WHAT IS EXPECTED> The goal here is an exact copy of the entries below, without their pictures.

[Source texts of formatted documents]
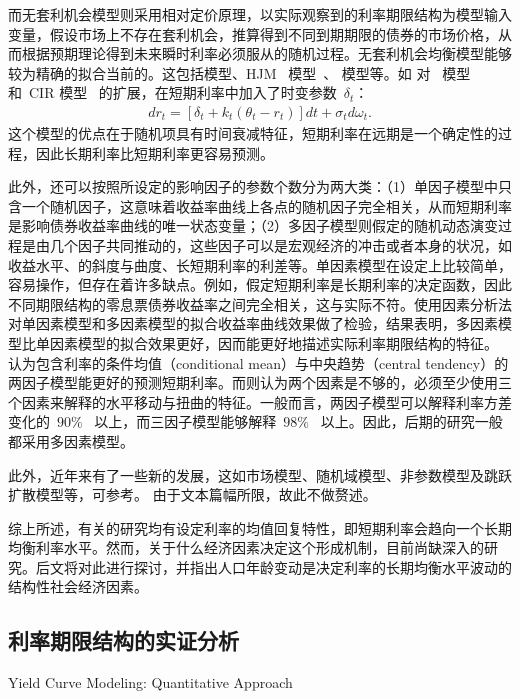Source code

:而无套利机会模型则采用相对定价原理，以实际观察到的利率期限结构为模型输入变量，假设市场上不存在套利机会，推算得到不同到期期限的债券的市场价格，从而根据预期理论得到未来瞬时利率必须服从的随机过程。无套利机会均衡模型能够较为精确的拟合当前的\ts{}。这包括模型、HJM~ 模型~\cite{heath1992bond}、 模型等。如 对\citeauthor{vasicek1977equilibrium}~ 模型和~CIR 模型~\cite{cox1985theory} 的扩展，在短期利率中加入了时变参数~$\delta_t$：
\begin{align}
  dr_t = [\delta_t + k_t(\theta_t - r_t)] dt + \sigma_t d \omega_t.
\end{align}
这个模型的优点在于随机项具有时间衰减特征，短期利率在远期是一个确定性的过程，因此长期利率比短期利率更容易预测。

此外，\tsm 还可以按照所设定的影响因子的参数个数分为两大类：（1）单因子模型中只含一个随机因子，这意味着收益率曲线上各点的随机因子完全相关，从而短期利率是影响债券收益率曲线的唯一状态变量；（2）多因子模型则假定\ts 的随机动态演变过程是由几个因子共同推动的，这些因子可以是宏观经济的冲击或者\yc 本身的状况，如收益水平、\yc 的斜度与曲度、长短期利率的利差等。单因素模型在设定上比较简单，容易操作，但存在着许多缺点。例如，假定短期利率是长期利率的决定函数，因此不同期限结构的零息票债券收益率之间完全相关，这与实际不符。使用因素分析法对单因素模型和多因素模型的拟合收益率曲线效果做了检验，结果表明，多因素模型比单因素模型的拟合效果更好，因而能更好地描述实际利率期限结构的特征。 认为包含利率的条件均值（conditional mean）与中央趋势（central tendency）的两因子模型能更好的预测短期利率。而则认为两个因素是不够的，必须至少使用三个因素来解释\ts 的水平移动与扭曲的特征。一般而言，两因子模型可以解释利率方差变化的~$90\%$~ 以上，而三因子模型能够解释~$98\%$~ 以上。因此，后期的研究一般都采用多因素模型。

此外，近年来\tsm 有了一些新的发展，这如市场模型、随机域模型、非参数模型及跳跃扩散模型等，可参考。 由于文本篇幅所限，故此不做赘述。

综上所述，有关\ts 的研究均有设定利率的均值回复特性，即短期利率会趋向一个长期均衡利率水平。然而，关于什么经济因素决定这个形成机制，目前尚缺深入的研究。后文将对此进行探讨，并指出人口年龄变动是决定利率的长期均衡水平波动的结构性社会经济因素。

\subsection{利率期限结构的实证分析}{Yield Curve Modeling: Quantitative Approach}


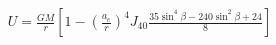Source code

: \documentclass[10pt]{article}
\begin{document}
\begin{align*}U = \frac{G M}{r} \left[ 1 - \left( \frac{a_{e}}{r} \right)^4 J_{40} \frac{ 35 \sin^4 \beta - 240 \sin^2 \beta + 24}{8} \right]\end{align*}
\end{document}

WORKED SOLUTION>
Source code

:而无套利机会模型则采用相对定价原理，以实际观察到的利率期限结构为模型输入变量，假设市场上不存在套利机会，推算得到不同到期期限的债券的市场价格，从而根据预期理论得到未来瞬时利率必须服从的随机过程。无套利机会均衡模型能够较为精确的拟合当前的\ts{}。这包括模型、HJM~ 模型~\cite{heath1992bond}、 模型等。如 对\citeauthor{vasicek1977equilibrium}~ 模型和~CIR 模型~\cite{cox1985theory} 的扩展，在短期利率中加入了时变参数~$\delta_t$：
\begin{align}
  dr_t = [\delta_t + k_t(\theta_t - r_t)] dt + \sigma_t d \omega_t.
\end{align}
这个模型的优点在于随机项具有时间衰减特征，短期利率在远期是一个确定性的过程，因此长期利率比短期利率更容易预测。

此外，\tsm 还可以按照所设定的影响因子的参数个数分为两大类：（1）单因子模型中只含一个随机因子，这意味着收益率曲线上各点的随机因子完全相关，从而短期利率是影响债券收益率曲线的唯一状态变量；（2）多因子模型则假定\ts 的随机动态演变过程是由几个因子共同推动的，这些因子可以是宏观经济的冲击或者\yc 本身的状况，如收益水平、\yc 的斜度与曲度、长短期利率的利差等。单因素模型在设定上比较简单，容易操作，但存在着许多缺点。例如，假定短期利率是长期利率的决定函数，因此不同期限结构的零息票债券收益率之间完全相关，这与实际不符。使用因素分析法对单因素模型和多因素模型的拟合收益率曲线效果做了检验，结果表明，多因素模型比单因素模型的拟合效果更好，因而能更好地描述实际利率期限结构的特征。 认为包含利率的条件均值（conditional mean）与中央趋势（central tendency）的两因子模型能更好的预测短期利率。而则认为两个因素是不够的，必须至少使用三个因素来解释\ts 的水平移动与扭曲的特征。一般而言，两因子模型可以解释利率方差变化的~$90\%$~ 以上，而三因子模型能够解释~$98\%$~ 以上。因此，后期的研究一般都采用多因素模型。

此外，近年来\tsm 有了一些新的发展，这如市场模型、随机域模型、非参数模型及跳跃扩散模型等，可参考。 由于文本篇幅所限，故此不做赘述。

综上所述，有关\ts 的研究均有设定利率的均值回复特性，即短期利率会趋向一个长期均衡利率水平。然而，关于什么经济因素决定这个形成机制，目前尚缺深入的研究。后文将对此进行探讨，并指出人口年龄变动是决定利率的长期均衡水平波动的结构性社会经济因素。

\subsection{利率期限结构的实证分析}{Yield Curve Modeling: Quantitative Approach}


Source code

: \documentclass[10pt]{article}
\begin{document}
\begin{align*}U = \frac{G M}{r} \left[ 1 - \left( \frac{a_{e}}{r} \right)^4 J_{40} \frac{ 35 \sin^4 \beta - 240 \sin^2 \beta + 24}{8} \right]\end{align*}
\end{document}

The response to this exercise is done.